Data supplied:
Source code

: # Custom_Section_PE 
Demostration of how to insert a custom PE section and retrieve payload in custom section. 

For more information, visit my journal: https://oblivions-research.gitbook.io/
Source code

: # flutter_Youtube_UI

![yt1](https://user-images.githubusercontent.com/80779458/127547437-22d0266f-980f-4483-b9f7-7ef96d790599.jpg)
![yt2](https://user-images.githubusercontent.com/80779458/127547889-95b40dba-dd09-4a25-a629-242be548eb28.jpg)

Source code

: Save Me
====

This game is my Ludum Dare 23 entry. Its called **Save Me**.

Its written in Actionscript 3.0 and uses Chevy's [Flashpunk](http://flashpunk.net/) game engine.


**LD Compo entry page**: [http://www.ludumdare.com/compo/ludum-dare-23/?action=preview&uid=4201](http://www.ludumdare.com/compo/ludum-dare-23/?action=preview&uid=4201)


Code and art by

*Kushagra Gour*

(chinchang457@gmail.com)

Work instructions: The job here is to find each line above with the word "Save" and copy it.

Response to this task:
: Save Me
This game is my Ludum Dare 23 entry. Its called **Save Me**.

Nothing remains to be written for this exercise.